Data that are naturally grouped are called
structures. One can use Scheme’s compound data types,
e.g., vectors or lists, to represent structures. E.g.,
let’s say we are dealing with grouped data relevant to
a (botanical) tree. The individual elements of
the data, or fields, could be: height,
girth, age, leaf-shape, and
leaf-color, making a total of 5 fields. Such data
could be represented as a 5-element vector. The fields
could be accessed using
vector‑ref and modified using vector‑set!.

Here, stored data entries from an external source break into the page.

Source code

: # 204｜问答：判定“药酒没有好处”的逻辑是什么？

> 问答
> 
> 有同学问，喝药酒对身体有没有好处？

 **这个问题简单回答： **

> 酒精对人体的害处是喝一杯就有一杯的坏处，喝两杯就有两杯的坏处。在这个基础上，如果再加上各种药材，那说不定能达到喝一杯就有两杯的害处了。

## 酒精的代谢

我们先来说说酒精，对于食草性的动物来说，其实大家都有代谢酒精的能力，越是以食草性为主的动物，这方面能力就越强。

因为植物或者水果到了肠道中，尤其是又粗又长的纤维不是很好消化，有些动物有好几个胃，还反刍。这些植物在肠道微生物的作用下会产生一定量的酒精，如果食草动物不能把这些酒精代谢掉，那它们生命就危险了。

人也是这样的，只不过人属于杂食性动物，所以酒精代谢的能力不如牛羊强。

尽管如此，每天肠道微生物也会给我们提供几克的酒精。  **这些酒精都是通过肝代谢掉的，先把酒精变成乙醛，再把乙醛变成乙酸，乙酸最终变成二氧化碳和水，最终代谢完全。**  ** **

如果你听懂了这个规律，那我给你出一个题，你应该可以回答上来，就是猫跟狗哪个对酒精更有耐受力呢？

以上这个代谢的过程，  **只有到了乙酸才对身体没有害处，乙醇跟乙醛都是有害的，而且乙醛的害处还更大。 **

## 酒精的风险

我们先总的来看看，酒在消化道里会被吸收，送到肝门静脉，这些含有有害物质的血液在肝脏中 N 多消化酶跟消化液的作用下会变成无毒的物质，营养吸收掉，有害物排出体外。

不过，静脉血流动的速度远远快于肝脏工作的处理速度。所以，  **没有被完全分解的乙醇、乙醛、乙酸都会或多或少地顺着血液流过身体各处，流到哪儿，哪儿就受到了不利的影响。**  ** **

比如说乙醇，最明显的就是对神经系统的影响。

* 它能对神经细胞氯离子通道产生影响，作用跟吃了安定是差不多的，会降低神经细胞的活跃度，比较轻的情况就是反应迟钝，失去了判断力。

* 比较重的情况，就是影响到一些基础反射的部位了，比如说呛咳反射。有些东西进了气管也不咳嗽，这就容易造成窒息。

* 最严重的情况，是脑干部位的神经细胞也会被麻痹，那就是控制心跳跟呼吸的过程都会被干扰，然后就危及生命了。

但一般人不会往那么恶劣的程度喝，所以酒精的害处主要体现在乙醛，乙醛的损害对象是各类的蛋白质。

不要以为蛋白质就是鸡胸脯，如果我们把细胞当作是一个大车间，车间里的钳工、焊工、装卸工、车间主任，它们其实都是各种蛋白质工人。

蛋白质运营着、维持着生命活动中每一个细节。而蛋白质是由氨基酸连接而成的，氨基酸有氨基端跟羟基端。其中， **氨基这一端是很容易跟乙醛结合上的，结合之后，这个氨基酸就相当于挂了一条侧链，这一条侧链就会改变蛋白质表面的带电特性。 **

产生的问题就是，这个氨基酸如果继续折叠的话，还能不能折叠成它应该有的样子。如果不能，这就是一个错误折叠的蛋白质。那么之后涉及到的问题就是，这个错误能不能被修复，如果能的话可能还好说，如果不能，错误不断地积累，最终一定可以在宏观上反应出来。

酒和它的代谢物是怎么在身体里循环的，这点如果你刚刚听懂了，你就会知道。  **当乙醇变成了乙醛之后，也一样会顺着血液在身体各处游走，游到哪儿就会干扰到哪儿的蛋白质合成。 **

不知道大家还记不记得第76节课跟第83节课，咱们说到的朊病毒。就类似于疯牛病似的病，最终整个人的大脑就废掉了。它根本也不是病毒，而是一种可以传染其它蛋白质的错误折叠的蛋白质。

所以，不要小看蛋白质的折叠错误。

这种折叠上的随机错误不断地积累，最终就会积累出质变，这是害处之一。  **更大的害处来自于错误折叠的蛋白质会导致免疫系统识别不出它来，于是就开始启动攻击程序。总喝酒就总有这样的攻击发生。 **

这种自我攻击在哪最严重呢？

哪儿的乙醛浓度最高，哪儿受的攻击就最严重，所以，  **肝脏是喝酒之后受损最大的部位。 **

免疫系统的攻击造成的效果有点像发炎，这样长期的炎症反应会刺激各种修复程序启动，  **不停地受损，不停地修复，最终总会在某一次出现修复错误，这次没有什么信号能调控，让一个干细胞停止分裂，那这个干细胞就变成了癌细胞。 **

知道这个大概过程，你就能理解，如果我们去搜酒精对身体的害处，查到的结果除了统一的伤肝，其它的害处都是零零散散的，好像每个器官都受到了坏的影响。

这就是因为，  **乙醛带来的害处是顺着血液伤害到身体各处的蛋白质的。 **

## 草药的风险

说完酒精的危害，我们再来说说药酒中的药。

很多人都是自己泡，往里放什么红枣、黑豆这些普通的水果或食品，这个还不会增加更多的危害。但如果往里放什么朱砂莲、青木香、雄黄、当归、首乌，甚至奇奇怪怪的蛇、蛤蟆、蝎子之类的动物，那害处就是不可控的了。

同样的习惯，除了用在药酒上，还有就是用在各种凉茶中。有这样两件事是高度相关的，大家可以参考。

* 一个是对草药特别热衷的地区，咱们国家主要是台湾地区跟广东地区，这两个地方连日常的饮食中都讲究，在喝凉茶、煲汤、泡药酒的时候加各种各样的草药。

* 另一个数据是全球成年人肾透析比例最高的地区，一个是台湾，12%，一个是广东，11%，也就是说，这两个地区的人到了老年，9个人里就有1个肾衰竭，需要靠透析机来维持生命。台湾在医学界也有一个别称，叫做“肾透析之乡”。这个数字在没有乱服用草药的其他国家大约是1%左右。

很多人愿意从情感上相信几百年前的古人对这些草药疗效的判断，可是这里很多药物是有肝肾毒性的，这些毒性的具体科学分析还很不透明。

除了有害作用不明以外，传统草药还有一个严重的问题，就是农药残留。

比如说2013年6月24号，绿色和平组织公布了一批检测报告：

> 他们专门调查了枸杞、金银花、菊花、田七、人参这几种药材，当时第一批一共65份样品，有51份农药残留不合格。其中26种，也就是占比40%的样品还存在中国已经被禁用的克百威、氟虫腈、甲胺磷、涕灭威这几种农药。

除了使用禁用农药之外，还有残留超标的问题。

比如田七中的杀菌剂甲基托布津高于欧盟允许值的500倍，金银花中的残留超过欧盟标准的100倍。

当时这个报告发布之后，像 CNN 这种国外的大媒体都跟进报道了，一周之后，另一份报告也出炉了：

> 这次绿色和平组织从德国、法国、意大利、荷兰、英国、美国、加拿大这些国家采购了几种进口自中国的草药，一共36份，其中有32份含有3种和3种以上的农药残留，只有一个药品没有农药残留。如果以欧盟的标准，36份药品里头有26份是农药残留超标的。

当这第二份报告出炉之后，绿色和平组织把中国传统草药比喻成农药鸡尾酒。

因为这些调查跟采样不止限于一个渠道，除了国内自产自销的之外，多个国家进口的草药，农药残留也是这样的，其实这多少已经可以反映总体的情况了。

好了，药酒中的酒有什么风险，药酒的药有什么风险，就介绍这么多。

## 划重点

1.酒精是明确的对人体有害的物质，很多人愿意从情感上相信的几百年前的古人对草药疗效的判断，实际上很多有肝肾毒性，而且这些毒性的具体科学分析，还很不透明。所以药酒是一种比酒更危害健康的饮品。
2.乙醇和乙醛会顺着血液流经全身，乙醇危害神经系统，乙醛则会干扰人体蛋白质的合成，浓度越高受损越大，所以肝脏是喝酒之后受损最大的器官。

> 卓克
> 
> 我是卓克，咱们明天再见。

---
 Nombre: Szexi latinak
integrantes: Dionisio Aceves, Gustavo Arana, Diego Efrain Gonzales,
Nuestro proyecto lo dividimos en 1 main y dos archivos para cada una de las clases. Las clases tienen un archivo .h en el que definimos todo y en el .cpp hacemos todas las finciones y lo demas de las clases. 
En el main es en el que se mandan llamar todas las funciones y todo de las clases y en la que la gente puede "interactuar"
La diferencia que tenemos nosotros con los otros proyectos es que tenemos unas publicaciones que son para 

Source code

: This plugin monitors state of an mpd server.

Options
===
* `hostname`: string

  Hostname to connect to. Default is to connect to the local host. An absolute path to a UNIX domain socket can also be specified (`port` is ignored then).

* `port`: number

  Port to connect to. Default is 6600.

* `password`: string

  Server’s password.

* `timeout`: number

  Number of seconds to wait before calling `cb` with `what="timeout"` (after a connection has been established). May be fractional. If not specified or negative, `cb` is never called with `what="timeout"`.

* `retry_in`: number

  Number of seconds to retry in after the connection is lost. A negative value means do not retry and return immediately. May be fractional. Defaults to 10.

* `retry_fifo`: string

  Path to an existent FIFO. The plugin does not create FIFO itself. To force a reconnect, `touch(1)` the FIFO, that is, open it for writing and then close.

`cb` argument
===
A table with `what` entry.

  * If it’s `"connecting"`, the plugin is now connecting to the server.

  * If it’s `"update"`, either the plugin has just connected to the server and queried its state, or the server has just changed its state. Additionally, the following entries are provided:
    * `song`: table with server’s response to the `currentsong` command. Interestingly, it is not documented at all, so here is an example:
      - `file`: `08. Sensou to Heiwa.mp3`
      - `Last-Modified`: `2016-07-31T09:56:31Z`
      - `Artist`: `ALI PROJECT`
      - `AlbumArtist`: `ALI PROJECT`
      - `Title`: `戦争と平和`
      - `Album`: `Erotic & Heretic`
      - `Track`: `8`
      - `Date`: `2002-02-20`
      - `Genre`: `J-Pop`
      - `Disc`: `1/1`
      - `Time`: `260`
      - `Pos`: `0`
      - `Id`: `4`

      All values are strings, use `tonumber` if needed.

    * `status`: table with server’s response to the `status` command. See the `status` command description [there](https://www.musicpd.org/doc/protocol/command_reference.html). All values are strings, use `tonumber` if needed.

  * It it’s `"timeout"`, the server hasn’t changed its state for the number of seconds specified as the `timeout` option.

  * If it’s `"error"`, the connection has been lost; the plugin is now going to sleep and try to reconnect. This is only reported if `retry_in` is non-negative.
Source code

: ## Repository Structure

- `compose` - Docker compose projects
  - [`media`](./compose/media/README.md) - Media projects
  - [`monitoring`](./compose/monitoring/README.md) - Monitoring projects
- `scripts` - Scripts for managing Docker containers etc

Nevertheless, we wouldn’t want to be saddled with the
burden of remembering which vector index corresponds to
which field. That would be a thankless and error-prone
activity, especially if fields get excluded or included
over the course of time.
We will therefore use a Scheme macro defstruct to
define a structure data type, which is basically a
vector, but which comes with an appropriate suite of
procedures for creating instances of the structure, and
for accessing and modifying its fields. Thus, our tree
structure could be defined as:
(defstruct tree height girth age leaf-shape leaf-color)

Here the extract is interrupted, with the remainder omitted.